The research of my PhD thesis [1] was fulfilled in the context of wearable video monitoring of patients with aged dementia. The idea was to provide a new tool to medical practitioners for the early diagnosis of elderly dementia such as the Alzheimer disease [2]. More precisely, Instrumental Activities of Daily Living (IADL) had to be indexed in videos recorded with a wearable recording device.
Such videos present specific characteristics i.e. strong motion or strong lighting changes. Furthermore, the tackled recognition task is of a very strong semantics. In this difficult context, the first step of analysis was to define an equivalent to the notion of “shots” in edited videos. We therefore developed a method for partitioning continuous video streams into viewpoints according to the observed motion in the image plane [3]. For the recognition of IADLs we developed a solution based on the formalism of Hidden Markov Models (HMM) [4]. A hierarchical HMM with two levels modeling semantic activities or intermediate states has been introduced [5]. A complex set of features (dynamic, static, low-level, mid-level) was proposed and the most effective description spaces were identified experimentally [6].
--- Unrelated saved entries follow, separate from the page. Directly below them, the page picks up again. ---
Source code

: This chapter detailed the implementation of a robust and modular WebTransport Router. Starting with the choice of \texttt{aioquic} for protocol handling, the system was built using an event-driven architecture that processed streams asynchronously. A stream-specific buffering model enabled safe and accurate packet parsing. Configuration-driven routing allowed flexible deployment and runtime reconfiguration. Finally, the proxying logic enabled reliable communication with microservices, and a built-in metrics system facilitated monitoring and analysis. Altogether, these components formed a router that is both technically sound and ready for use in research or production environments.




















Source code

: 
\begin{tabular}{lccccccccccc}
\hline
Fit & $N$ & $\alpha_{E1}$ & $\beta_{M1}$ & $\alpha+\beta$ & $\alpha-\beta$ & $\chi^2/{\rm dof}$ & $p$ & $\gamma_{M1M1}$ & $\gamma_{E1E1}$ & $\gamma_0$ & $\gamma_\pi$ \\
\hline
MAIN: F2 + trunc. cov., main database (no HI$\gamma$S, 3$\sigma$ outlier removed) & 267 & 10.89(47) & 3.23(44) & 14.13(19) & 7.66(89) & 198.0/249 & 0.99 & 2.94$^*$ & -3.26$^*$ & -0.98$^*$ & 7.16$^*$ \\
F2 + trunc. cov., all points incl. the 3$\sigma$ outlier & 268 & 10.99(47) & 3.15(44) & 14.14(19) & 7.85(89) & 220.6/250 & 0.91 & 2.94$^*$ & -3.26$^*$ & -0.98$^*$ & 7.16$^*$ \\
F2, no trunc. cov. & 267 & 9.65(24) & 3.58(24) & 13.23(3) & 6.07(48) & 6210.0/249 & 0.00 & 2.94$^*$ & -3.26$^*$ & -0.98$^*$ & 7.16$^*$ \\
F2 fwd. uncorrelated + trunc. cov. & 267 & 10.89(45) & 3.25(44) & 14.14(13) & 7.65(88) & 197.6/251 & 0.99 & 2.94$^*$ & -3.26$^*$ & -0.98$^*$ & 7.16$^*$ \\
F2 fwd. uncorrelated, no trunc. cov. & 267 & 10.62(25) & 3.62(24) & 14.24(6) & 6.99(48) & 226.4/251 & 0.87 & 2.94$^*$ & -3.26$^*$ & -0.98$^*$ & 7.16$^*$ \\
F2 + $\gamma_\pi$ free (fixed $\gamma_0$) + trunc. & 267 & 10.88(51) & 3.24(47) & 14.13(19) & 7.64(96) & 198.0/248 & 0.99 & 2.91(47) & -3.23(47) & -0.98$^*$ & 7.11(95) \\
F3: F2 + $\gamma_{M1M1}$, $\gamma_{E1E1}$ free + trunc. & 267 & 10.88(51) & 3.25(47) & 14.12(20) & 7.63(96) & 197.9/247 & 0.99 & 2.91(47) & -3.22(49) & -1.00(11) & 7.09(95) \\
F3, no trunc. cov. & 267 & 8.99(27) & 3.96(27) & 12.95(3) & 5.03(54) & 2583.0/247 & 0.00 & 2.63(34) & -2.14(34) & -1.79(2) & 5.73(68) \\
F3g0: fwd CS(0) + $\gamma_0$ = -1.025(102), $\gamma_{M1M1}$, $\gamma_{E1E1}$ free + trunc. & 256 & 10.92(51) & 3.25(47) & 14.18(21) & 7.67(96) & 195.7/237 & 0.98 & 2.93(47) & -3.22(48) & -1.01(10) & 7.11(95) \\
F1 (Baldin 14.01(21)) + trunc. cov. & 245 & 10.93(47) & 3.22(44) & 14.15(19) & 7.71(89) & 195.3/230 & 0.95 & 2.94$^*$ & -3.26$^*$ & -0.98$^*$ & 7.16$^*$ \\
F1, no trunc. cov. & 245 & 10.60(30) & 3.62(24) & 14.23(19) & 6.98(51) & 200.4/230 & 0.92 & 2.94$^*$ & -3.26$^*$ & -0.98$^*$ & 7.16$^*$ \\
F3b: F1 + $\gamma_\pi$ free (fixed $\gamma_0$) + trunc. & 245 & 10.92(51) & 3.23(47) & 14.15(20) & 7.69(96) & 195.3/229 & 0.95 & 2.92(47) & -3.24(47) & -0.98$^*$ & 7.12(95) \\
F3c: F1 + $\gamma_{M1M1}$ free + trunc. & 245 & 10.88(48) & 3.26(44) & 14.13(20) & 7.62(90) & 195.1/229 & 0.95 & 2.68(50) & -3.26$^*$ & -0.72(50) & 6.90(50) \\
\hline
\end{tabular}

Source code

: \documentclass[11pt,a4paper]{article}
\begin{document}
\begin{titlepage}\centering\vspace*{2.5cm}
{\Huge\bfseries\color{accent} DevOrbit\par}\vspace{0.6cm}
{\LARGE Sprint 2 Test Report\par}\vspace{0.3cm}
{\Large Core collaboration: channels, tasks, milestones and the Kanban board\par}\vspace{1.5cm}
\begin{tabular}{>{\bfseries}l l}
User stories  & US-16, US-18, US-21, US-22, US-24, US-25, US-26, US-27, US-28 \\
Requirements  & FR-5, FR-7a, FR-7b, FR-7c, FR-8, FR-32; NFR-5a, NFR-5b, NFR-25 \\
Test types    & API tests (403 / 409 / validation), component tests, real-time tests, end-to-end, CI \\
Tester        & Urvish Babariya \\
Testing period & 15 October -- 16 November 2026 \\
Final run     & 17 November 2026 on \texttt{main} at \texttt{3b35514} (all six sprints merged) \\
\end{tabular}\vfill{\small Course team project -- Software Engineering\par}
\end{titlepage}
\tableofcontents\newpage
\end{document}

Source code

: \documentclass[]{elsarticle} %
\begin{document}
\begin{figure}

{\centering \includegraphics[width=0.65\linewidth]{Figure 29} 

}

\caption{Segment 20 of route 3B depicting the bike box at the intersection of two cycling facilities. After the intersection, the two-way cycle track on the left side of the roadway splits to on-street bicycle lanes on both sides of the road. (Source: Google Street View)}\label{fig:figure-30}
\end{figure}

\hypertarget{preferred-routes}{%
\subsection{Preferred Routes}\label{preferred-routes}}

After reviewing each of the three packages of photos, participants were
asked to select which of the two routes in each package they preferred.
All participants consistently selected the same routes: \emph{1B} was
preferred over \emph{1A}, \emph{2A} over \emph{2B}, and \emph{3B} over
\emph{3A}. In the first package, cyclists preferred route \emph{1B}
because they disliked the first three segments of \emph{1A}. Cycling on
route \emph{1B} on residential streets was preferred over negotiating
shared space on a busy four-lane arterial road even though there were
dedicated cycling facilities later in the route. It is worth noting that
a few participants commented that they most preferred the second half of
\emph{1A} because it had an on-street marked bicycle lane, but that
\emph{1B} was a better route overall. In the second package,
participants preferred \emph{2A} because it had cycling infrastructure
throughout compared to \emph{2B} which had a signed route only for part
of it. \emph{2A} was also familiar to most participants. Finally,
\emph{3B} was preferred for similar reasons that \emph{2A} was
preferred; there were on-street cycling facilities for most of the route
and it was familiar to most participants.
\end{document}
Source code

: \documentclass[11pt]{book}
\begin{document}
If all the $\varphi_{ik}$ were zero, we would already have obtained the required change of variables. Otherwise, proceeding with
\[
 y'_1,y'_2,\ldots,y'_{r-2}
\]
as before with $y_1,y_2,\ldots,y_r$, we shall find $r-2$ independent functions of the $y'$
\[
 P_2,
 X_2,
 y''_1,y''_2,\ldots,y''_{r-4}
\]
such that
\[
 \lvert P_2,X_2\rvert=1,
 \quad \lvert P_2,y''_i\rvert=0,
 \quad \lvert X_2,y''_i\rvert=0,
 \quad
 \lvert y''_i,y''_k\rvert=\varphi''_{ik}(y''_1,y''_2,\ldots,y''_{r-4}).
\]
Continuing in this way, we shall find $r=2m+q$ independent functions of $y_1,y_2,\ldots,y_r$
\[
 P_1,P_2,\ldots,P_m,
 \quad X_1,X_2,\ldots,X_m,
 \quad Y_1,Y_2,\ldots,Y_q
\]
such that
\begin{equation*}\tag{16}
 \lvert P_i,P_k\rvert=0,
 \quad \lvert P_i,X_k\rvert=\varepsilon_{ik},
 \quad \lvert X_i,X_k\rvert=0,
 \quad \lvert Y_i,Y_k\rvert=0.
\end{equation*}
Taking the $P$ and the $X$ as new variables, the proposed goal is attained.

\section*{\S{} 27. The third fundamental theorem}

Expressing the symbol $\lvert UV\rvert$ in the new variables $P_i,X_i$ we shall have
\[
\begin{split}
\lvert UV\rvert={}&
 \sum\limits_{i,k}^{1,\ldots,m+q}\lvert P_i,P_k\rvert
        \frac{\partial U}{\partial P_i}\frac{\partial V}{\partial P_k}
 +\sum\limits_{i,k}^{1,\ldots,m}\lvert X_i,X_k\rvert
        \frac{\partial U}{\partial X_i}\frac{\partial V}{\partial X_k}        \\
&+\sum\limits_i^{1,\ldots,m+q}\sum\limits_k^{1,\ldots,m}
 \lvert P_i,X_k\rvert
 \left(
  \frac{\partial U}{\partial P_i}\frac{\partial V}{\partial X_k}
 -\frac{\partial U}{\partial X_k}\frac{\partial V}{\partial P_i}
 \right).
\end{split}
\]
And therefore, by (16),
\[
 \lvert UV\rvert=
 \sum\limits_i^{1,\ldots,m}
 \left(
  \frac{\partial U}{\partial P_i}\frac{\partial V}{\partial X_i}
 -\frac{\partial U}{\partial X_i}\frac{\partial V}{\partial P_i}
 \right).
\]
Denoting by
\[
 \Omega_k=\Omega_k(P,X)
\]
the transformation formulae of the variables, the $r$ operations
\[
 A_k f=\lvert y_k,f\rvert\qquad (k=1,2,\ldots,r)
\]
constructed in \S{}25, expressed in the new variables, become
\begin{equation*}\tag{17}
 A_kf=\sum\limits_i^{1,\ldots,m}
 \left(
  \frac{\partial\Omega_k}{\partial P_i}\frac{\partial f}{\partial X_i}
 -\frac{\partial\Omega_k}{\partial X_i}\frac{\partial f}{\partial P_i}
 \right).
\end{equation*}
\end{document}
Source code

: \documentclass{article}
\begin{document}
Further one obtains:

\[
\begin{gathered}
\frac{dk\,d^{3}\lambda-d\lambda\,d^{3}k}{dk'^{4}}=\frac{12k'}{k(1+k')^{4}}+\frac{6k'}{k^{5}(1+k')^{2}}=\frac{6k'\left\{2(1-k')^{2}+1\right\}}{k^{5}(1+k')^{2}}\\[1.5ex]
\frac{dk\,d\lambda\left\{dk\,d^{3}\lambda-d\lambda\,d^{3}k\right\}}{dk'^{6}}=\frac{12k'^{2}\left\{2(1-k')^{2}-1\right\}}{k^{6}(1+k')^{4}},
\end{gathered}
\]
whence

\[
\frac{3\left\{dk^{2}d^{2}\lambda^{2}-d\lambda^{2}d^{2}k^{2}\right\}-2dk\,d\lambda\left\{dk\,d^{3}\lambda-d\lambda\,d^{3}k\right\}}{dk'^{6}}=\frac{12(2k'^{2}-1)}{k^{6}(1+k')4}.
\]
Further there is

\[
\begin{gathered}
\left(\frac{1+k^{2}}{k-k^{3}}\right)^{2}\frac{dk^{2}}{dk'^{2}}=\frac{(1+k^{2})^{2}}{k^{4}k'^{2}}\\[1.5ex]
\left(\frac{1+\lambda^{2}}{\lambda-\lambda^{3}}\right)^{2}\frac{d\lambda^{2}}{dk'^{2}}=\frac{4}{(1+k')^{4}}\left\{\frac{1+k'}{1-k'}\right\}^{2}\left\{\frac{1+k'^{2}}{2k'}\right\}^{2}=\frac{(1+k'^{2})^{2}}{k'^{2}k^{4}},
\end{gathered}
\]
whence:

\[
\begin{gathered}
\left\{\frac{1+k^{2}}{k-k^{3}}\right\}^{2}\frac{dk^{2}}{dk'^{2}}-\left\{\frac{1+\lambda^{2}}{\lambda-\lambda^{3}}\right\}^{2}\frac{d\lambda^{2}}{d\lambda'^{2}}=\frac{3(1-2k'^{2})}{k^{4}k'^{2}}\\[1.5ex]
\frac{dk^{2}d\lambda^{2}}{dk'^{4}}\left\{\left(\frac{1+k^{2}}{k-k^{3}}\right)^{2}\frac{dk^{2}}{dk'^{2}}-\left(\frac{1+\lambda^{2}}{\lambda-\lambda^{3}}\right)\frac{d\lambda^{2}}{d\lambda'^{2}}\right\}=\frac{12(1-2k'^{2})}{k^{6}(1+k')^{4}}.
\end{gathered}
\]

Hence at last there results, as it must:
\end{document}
In the mid-level features for activities recognition we focused on the semantic objects the person manipulates in the camera view. We proposed a new concept for object/image description using local features (SURF) and the underlying semi-local connected graphs. We introduced a nested approach for graphs construction when the same scene can be described by levels of graphs with increasing number of nodes. We build these graphs with Delaunay triangulation on SURF points thus preserving good properties of local features i.e. the invariance with regard to affine transformation of image plane: rotation, translation and zoom. We use the graph features in the Bag-of-Visual-Words framework, hence introducing the Graph Words [7]. The problem of distance or dissimilarity definition between graphs for clustering or recognition is obviously arisen. We propose a dissimilarity measure based on the Context Dependent Kernel of H. Sahbi and show its relation with the classical entry-wise norm when comparing trivial graphs (SURF points).